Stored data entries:
++++++

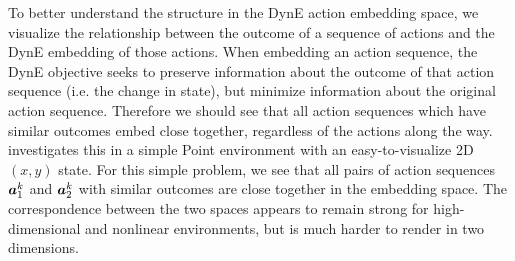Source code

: \begin{subappendices}
\label{sec:latent-vis}


To better understand the structure in the DynE action embedding space, we visualize the relationship between the outcome of a sequence of actions and the DynE embedding of those actions.
When embedding an action sequence, the DynE objective seeks to preserve information about the outcome of that action sequence (i.e. the change in state), but minimize information about the original action sequence.
Therefore we should see that all action sequences which have similar outcomes embed close together, regardless of the actions along the way.
 investigates this in a simple Point environment with an easy-to-visualize 2D $(x, y)$ state.
For this simple problem, we see that all pairs of action sequences ${\bm{a}}^k_1$ and ${\bm{a}}^k_2$ with similar outcomes are close together in the embedding space.
The correspondence between the two spaces appears to remain strong for high-dimensional and nonlinear environments, but is much harder to render in two dimensions.


\end{subappendices}
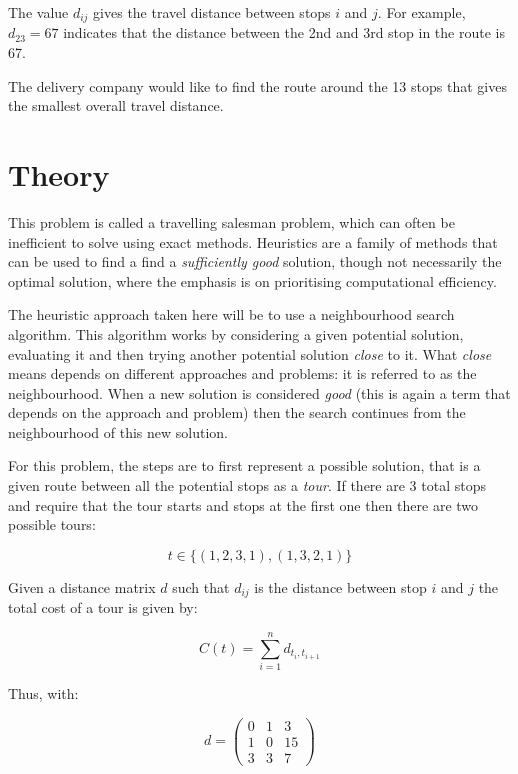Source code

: The value \(d_{ij}\) gives the travel distance between
stops \(i\) and \(j\). For example, \(d_{23}=67\) %
indicates that the distance between the 2nd and 3rd stop in the route is 67. %


The delivery company would like to find the route around the 13 stops that gives
the smallest overall travel distance.


\section{Theory}\label{sec:theory}

This problem is called a travelling salesman problem, which can
often be inefficient to solve using exact
methods\autocite{michalewicz2013solve}.
Heuristics are a family of methods that can be used to find a find a
\emph{sufficiently good} solution, though not necessarily the optimal solution,
where the emphasis is on prioritising computational efficiency.

The heuristic approach taken here will be to use a neighbourhood search algorithm.
This algorithm works by considering a given potential solution, evaluating it
and then trying another potential solution \emph{close} to it. What \emph{close}
means depends on different approaches and problems: it is referred to as the
neighbourhood. When a new solution is considered \emph{good} (this is
again a term that depends on the approach and problem) then the search
continues from the neighbourhood of this new solution.

For this problem, the steps are to first represent a possible solution, that is a given route
between all the potential stops as a \emph{tour}. If there are 3 total stops
and require that the tour starts and stops at the first one then there are two
possible tours:

\[
    t \in \{(1, 2, 3, 1), (1, 3, 2, 1)\}
\]

Given a distance matrix \(d\) such that \(d_{ij}\) is the distance between stop
\(i\) and \(j\) the total cost of a tour is given by:

\[
    C(t)=\sum_{i=1}^{n} d_{t_i, t_{i + 1}}
\]

Thus, with:

\[
    d = \begin{pmatrix}
        0 & 1 & 3\\
        1 & 0 & 15\\
        3 & 3 & 7
        \end{pmatrix}
\]


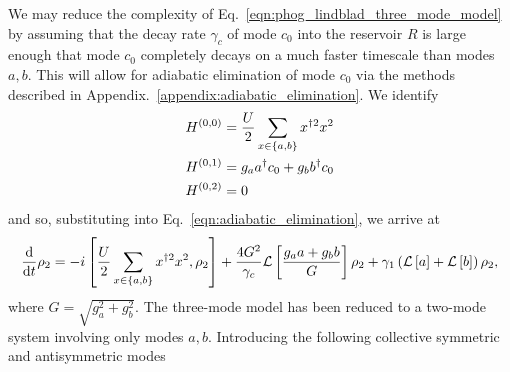 We may reduce the complexity of Eq.~\ref{eqn:phog_lindblad_three_mode_model} by assuming that the decay rate $\gamma_c$ of mode $c_0$ into the reservoir $R$ is large enough that mode $c_0$ completely decays on a much faster timescale than modes $a, b$. This will allow for adiabatic elimination of mode $c_0$ via the methods described in Appendix.~\ref{appendix:adiabatic_elimination}. We identify
\begin{align}
&H^{\left(0, 0\right)} = \frac{U}{2} \sum_{x \in \left\{a, b\right\}} x^{\dagger 2} x^2 \notag \\
%
&H^{\left(0, 1\right)} = g_a a^\dagger c_0 + g_b b^\dagger c_0 \notag \\
%
&H^{\left(0, 2\right)} = 0
\end{align}
and so, substituting into Eq.~\ref{eqn:adiabatic_elimination}, we arrive at
\begin{equation}\label{eqn:phog_two_mode_model_deriv}
\frac{\mathrm{d}}{\mathrm{d}t} \rho_2 = - i \left[\frac{U}{2} \sum_{x \in \left\{a, b\right\}} x^{\dagger 2} x^2, \rho_2\right] + \frac{4 G^2}{\gamma_c} \mathcal{L}\left[\frac{g_a a + g_b b}{G} \right]\rho_2 + \gamma_1 \left(\mathcal{L}\left[a\right] + \mathcal{L}\left[b\right]\right)\rho_2,
\end{equation}
where $G = \sqrt{g_a^2 + g_b^2}$. The three-mode model has been reduced to a two-mode system involving only modes $a, b$. Introducing the following collective symmetric and antisymmetric modes

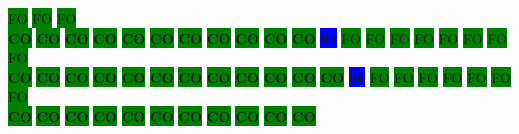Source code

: \colorbox{green}{\color[gray]{0.75}FO}%
\colorbox{green}{\color[gray]{0.75}FO}%
\colorbox{green}{\color[gray]{0.75}FO}%
\\
\colorbox{green}{\color[rgb]{0,0,0}\textbf{CO}}%
\colorbox{green}{\color[rgb]{0,0,0}\textbf{CO}}%
\colorbox{green}{\color[rgb]{0,0,0}\textbf{CO}}%
\colorbox{green}{\color[rgb]{0,0,0}\textbf{CO}}%
\colorbox{green}{\color[rgb]{0,0,0}\textbf{CO}}%
\colorbox{green}{\color[rgb]{0,0,0}\textbf{CO}}%
\colorbox{green}{\color[rgb]{0,0,0}\textbf{CO}}%
\colorbox{green}{\color[rgb]{0,0,0}\textbf{CO}}%
\colorbox{green}{\color[rgb]{0,0,0}\textbf{CO}}%
\colorbox{green}{\color[rgb]{0,0,0}\textbf{CO}}%
\colorbox{green}{\color[rgb]{0,0,0}\textbf{CO}}%
\colorbox{blue}{\color[rgb]{1,0,0}\textbf{04}}%
\colorbox{green}{\color[gray]{0.75}FO}%
\colorbox{green}{\color[gray]{0.75}FO}%
\colorbox{green}{\color[gray]{0.75}FO}%
\colorbox{green}{\color[gray]{0.75}FO}%
\colorbox{green}{\color[gray]{0.75}FO}%
\colorbox{green}{\color[gray]{0.75}FO}%
\colorbox{green}{\color[gray]{0.75}FO}%
\colorbox{green}{\color[gray]{0.75}FO}%
\\
\colorbox{green}{\color[rgb]{0,0,0}\textbf{CO}}%
\colorbox{green}{\color[rgb]{0,0,0}\textbf{CO}}%
\colorbox{green}{\color[rgb]{0,0,0}\textbf{CO}}%
\colorbox{green}{\color[rgb]{0,0,0}\textbf{CO}}%
\colorbox{green}{\color[rgb]{0,0,0}\textbf{CO}}%
\colorbox{green}{\color[rgb]{0,0,0}\textbf{CO}}%
\colorbox{green}{\color[rgb]{0,0,0}\textbf{CO}}%
\colorbox{green}{\color[rgb]{0,0,0}\textbf{CO}}%
\colorbox{green}{\color[rgb]{0,0,0}\textbf{CO}}%
\colorbox{green}{\color[rgb]{0,0,0}\textbf{CO}}%
\colorbox{green}{\color[rgb]{0,0,0}\textbf{CO}}%
\colorbox{green}{\color[rgb]{0,0,0}\textbf{CO}}%
\colorbox{blue}{\color[rgb]{1,0,0}\textbf{06}}%
\colorbox{green}{\color[gray]{0.75}FO}%
\colorbox{green}{\color[gray]{0.75}FO}%
\colorbox{green}{\color[gray]{0.75}FO}%
\colorbox{green}{\color[gray]{0.75}FO}%
\colorbox{green}{\color[gray]{0.75}FO}%
\colorbox{green}{\color[gray]{0.75}FO}%
\colorbox{green}{\color[gray]{0.75}FO}%
\\
\colorbox{green}{\color[rgb]{0,0,0}\textbf{CO}}%
\colorbox{green}{\color[rgb]{0,0,0}\textbf{CO}}%
\colorbox{green}{\color[rgb]{0,0,0}\textbf{CO}}%
\colorbox{green}{\color[rgb]{0,0,0}\textbf{CO}}%
\colorbox{green}{\color[rgb]{0,0,0}\textbf{CO}}%
\colorbox{green}{\color[rgb]{0,0,0}\textbf{CO}}%
\colorbox{green}{\color[rgb]{0,0,0}\textbf{CO}}%
\colorbox{green}{\color[rgb]{0,0,0}\textbf{CO}}%
\colorbox{green}{\color[rgb]{0,0,0}\textbf{CO}}%
\colorbox{green}{\color[rgb]{0,0,0}\textbf{CO}}%
\colorbox{green}{\color[rgb]{0,0,0}\textbf{CO}}%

++++++

### WORK INSTRUCTIONS
Exact repetition of all entries is required. The pictures should not appear.

### RESPONSE AREA
Source code

: \begin{subappendices}
\label{sec:latent-vis}


To better understand the structure in the DynE action embedding space, we visualize the relationship between the outcome of a sequence of actions and the DynE embedding of those actions.
When embedding an action sequence, the DynE objective seeks to preserve information about the outcome of that action sequence (i.e. the change in state), but minimize information about the original action sequence.
Therefore we should see that all action sequences which have similar outcomes embed close together, regardless of the actions along the way.
 investigates this in a simple Point environment with an easy-to-visualize 2D $(x, y)$ state.
For this simple problem, we see that all pairs of action sequences ${\bm{a}}^k_1$ and ${\bm{a}}^k_2$ with similar outcomes are close together in the embedding space.
The correspondence between the two spaces appears to remain strong for high-dimensional and nonlinear environments, but is much harder to render in two dimensions.


\end{subappendices}
Source code

: The value \(d_{ij}\) gives the travel distance between
stops \(i\) and \(j\). For example, \(d_{23}=67\) %
indicates that the distance between the 2nd and 3rd stop in the route is 67. %


The delivery company would like to find the route around the 13 stops that gives
the smallest overall travel distance.


\section{Theory}\label{sec:theory}

This problem is called a travelling salesman problem, which can
often be inefficient to solve using exact
methods\autocite{michalewicz2013solve}.
Heuristics are a family of methods that can be used to find a find a
\emph{sufficiently good} solution, though not necessarily the optimal solution,
where the emphasis is on prioritising computational efficiency.

The heuristic approach taken here will be to use a neighbourhood search algorithm.
This algorithm works by considering a given potential solution, evaluating it
and then trying another potential solution \emph{close} to it. What \emph{close}
means depends on different approaches and problems: it is referred to as the
neighbourhood. When a new solution is considered \emph{good} (this is
again a term that depends on the approach and problem) then the search
continues from the neighbourhood of this new solution.

For this problem, the steps are to first represent a possible solution, that is a given route
between all the potential stops as a \emph{tour}. If there are 3 total stops
and require that the tour starts and stops at the first one then there are two
possible tours:

\[
    t \in \{(1, 2, 3, 1), (1, 3, 2, 1)\}
\]

Given a distance matrix \(d\) such that \(d_{ij}\) is the distance between stop
\(i\) and \(j\) the total cost of a tour is given by:

\[
    C(t)=\sum_{i=1}^{n} d_{t_i, t_{i + 1}}
\]

Thus, with:

\[
    d = \begin{pmatrix}
        0 & 1 & 3\\
        1 & 0 & 15\\
        3 & 3 & 7
        \end{pmatrix}
\]


 We may reduce the complexity of Eq.~\ref{eqn:phog_lindblad_three_mode_model} by assuming that the decay rate $\gamma_c$ of mode $c_0$ into the reservoir $R$ is large enough that mode $c_0$ completely decays on a much faster timescale than modes $a, b$. This will allow for adiabatic elimination of mode $c_0$ via the methods described in Appendix.~\ref{appendix:adiabatic_elimination}. We identify
\begin{align}
&H^{\left(0, 0\right)} = \frac{U}{2} \sum_{x \in \left\{a, b\right\}} x^{\dagger 2} x^2 \notag \\
%
&H^{\left(0, 1\right)} = g_a a^\dagger c_0 + g_b b^\dagger c_0 \notag \\
%
&H^{\left(0, 2\right)} = 0
\end{align}
and so, substituting into Eq.~\ref{eqn:adiabatic_elimination}, we arrive at
\begin{equation}\label{eqn:phog_two_mode_model_deriv}
\frac{\mathrm{d}}{\mathrm{d}t} \rho_2 = - i \left[\frac{U}{2} \sum_{x \in \left\{a, b\right\}} x^{\dagger 2} x^2, \rho_2\right] + \frac{4 G^2}{\gamma_c} \mathcal{L}\left[\frac{g_a a + g_b b}{G} \right]\rho_2 + \gamma_1 \left(\mathcal{L}\left[a\right] + \mathcal{L}\left[b\right]\right)\rho_2,
\end{equation}
where $G = \sqrt{g_a^2 + g_b^2}$. The three-mode model has been reduced to a two-mode system involving only modes $a, b$. Introducing the following collective symmetric and antisymmetric modes

Source code

: \colorbox{green}{\color[gray]{0.75}FO}%
\colorbox{green}{\color[gray]{0.75}FO}%
\colorbox{green}{\color[gray]{0.75}FO}%
\\
\colorbox{green}{\color[rgb]{0,0,0}\textbf{CO}}%
\colorbox{green}{\color[rgb]{0,0,0}\textbf{CO}}%
\colorbox{green}{\color[rgb]{0,0,0}\textbf{CO}}%
\colorbox{green}{\color[rgb]{0,0,0}\textbf{CO}}%
\colorbox{green}{\color[rgb]{0,0,0}\textbf{CO}}%
\colorbox{green}{\color[rgb]{0,0,0}\textbf{CO}}%
\colorbox{green}{\color[rgb]{0,0,0}\textbf{CO}}%
\colorbox{green}{\color[rgb]{0,0,0}\textbf{CO}}%
\colorbox{green}{\color[rgb]{0,0,0}\textbf{CO}}%
\colorbox{green}{\color[rgb]{0,0,0}\textbf{CO}}%
\colorbox{green}{\color[rgb]{0,0,0}\textbf{CO}}%
\colorbox{blue}{\color[rgb]{1,0,0}\textbf{04}}%
\colorbox{green}{\color[gray]{0.75}FO}%
\colorbox{green}{\color[gray]{0.75}FO}%
\colorbox{green}{\color[gray]{0.75}FO}%
\colorbox{green}{\color[gray]{0.75}FO}%
\colorbox{green}{\color[gray]{0.75}FO}%
\colorbox{green}{\color[gray]{0.75}FO}%
\colorbox{green}{\color[gray]{0.75}FO}%
\colorbox{green}{\color[gray]{0.75}FO}%
\\
\colorbox{green}{\color[rgb]{0,0,0}\textbf{CO}}%
\colorbox{green}{\color[rgb]{0,0,0}\textbf{CO}}%
\colorbox{green}{\color[rgb]{0,0,0}\textbf{CO}}%
\colorbox{green}{\color[rgb]{0,0,0}\textbf{CO}}%
\colorbox{green}{\color[rgb]{0,0,0}\textbf{CO}}%
\colorbox{green}{\color[rgb]{0,0,0}\textbf{CO}}%
\colorbox{green}{\color[rgb]{0,0,0}\textbf{CO}}%
\colorbox{green}{\color[rgb]{0,0,0}\textbf{CO}}%
\colorbox{green}{\color[rgb]{0,0,0}\textbf{CO}}%
\colorbox{green}{\color[rgb]{0,0,0}\textbf{CO}}%
\colorbox{green}{\color[rgb]{0,0,0}\textbf{CO}}%
\colorbox{green}{\color[rgb]{0,0,0}\textbf{CO}}%
\colorbox{blue}{\color[rgb]{1,0,0}\textbf{06}}%
\colorbox{green}{\color[gray]{0.75}FO}%
\colorbox{green}{\color[gray]{0.75}FO}%
\colorbox{green}{\color[gray]{0.75}FO}%
\colorbox{green}{\color[gray]{0.75}FO}%
\colorbox{green}{\color[gray]{0.75}FO}%
\colorbox{green}{\color[gray]{0.75}FO}%
\colorbox{green}{\color[gray]{0.75}FO}%
\\
\colorbox{green}{\color[rgb]{0,0,0}\textbf{CO}}%
\colorbox{green}{\color[rgb]{0,0,0}\textbf{CO}}%
\colorbox{green}{\color[rgb]{0,0,0}\textbf{CO}}%
\colorbox{green}{\color[rgb]{0,0,0}\textbf{CO}}%
\colorbox{green}{\color[rgb]{0,0,0}\textbf{CO}}%
\colorbox{green}{\color[rgb]{0,0,0}\textbf{CO}}%
\colorbox{green}{\color[rgb]{0,0,0}\textbf{CO}}%
\colorbox{green}{\color[rgb]{0,0,0}\textbf{CO}}%
\colorbox{green}{\color[rgb]{0,0,0}\textbf{CO}}%
\colorbox{green}{\color[rgb]{0,0,0}\textbf{CO}}%
\colorbox{green}{\color[rgb]{0,0,0}\textbf{CO}}%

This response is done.